— PROBLEM TO WORK ON —
Set down exactly the lines from the one containing "- **MCP Development" through the last line of the records below, both included, and nothing else.

— RECORDS SHOWN —
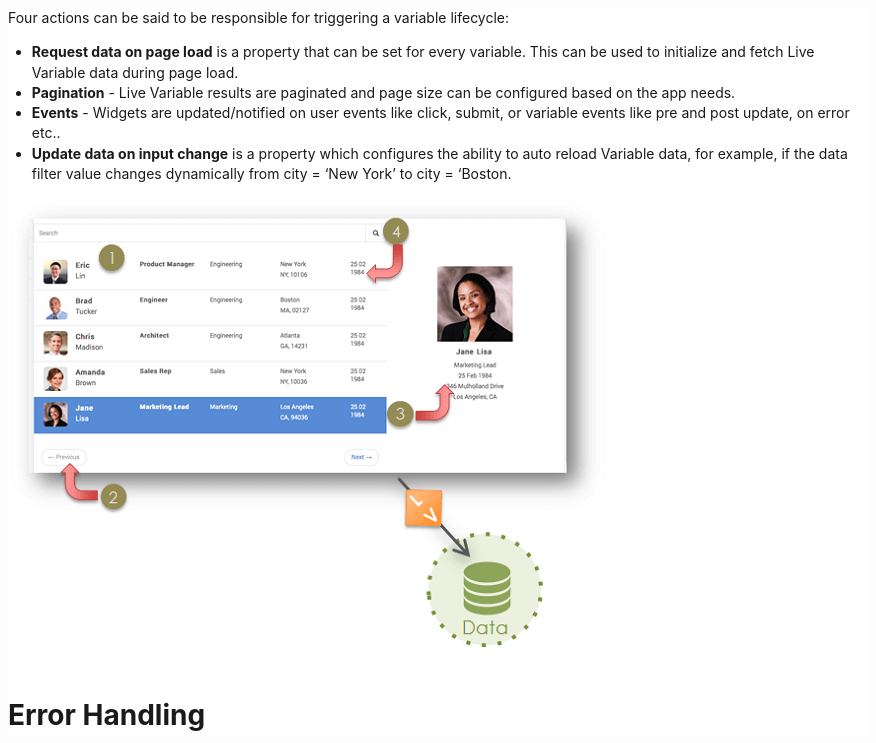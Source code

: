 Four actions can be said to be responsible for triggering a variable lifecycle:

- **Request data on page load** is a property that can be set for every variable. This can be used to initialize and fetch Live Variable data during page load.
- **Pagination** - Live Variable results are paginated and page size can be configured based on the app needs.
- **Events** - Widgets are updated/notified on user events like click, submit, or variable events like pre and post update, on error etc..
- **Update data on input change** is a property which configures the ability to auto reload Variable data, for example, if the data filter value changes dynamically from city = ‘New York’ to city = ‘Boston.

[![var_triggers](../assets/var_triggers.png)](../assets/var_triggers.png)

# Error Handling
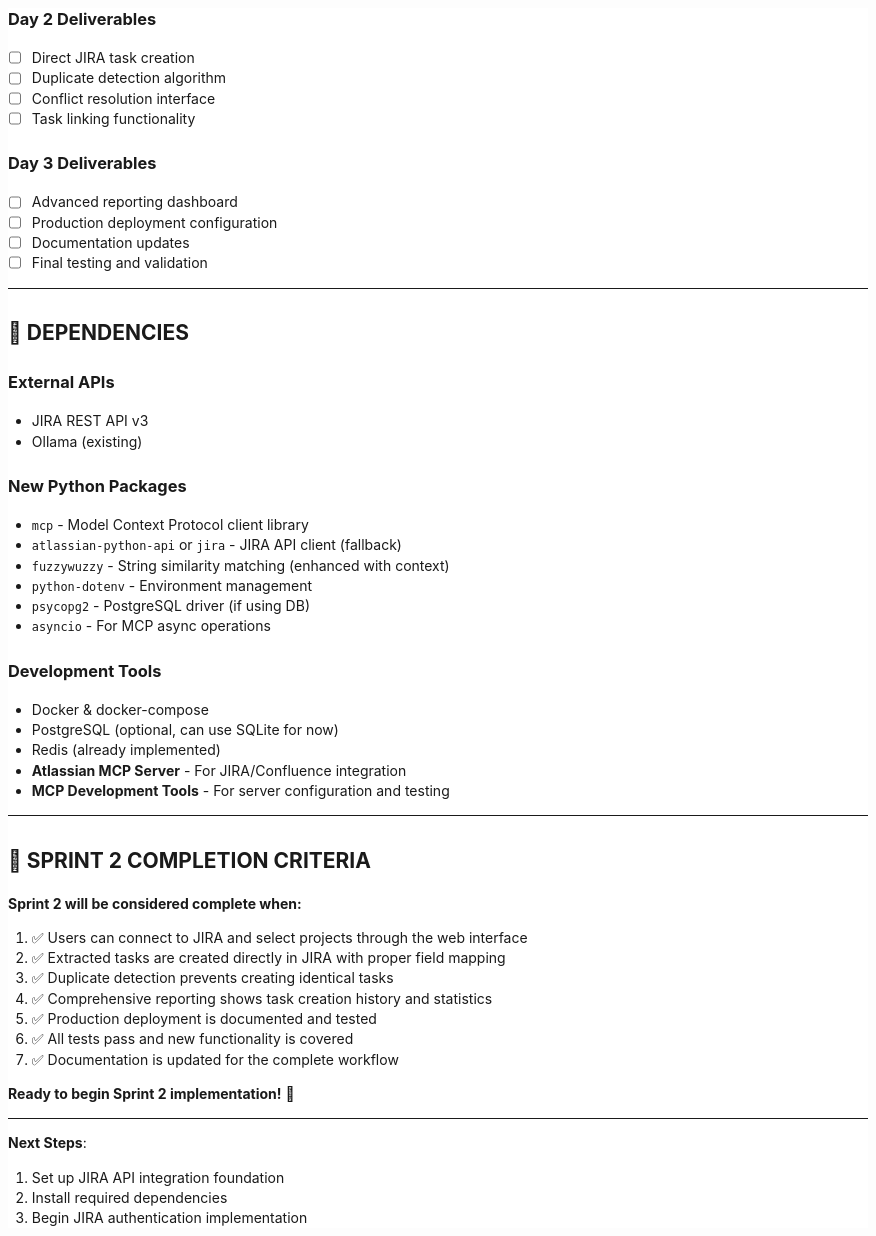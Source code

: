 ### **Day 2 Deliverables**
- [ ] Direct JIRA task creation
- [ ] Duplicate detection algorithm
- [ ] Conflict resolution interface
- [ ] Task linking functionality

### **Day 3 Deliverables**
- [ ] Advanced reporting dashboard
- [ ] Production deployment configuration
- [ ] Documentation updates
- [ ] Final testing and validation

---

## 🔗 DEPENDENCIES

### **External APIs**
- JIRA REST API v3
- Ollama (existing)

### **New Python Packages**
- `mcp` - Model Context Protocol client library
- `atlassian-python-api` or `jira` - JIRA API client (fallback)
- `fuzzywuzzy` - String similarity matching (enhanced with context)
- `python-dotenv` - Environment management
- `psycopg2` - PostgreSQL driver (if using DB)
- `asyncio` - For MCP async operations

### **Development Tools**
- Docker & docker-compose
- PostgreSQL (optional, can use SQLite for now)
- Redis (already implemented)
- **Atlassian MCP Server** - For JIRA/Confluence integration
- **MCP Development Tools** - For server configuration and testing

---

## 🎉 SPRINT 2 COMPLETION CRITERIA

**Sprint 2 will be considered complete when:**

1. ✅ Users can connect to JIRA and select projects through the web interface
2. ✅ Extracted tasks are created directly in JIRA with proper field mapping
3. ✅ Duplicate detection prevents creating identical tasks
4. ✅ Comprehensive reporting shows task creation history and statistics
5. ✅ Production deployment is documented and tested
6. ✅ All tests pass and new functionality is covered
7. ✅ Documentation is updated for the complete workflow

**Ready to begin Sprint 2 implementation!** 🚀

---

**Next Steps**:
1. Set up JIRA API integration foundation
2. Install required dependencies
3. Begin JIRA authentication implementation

— RESPONSE TO THIS EXERCISE —
- **MCP Development Tools** - For server configuration and testing

---

## 🎉 SPRINT 2 COMPLETION CRITERIA

**Sprint 2 will be considered complete when:**

1. ✅ Users can connect to JIRA and select projects through the web interface
2. ✅ Extracted tasks are created directly in JIRA with proper field mapping
3. ✅ Duplicate detection prevents creating identical tasks
4. ✅ Comprehensive reporting shows task creation history and statistics
5. ✅ Production deployment is documented and tested
6. ✅ All tests pass and new functionality is covered
7. ✅ Documentation is updated for the complete workflow

**Ready to begin Sprint 2 implementation!** 🚀

---

**Next Steps**:
1. Set up JIRA API integration foundation
2. Install required dependencies
3. Begin JIRA authentication implementation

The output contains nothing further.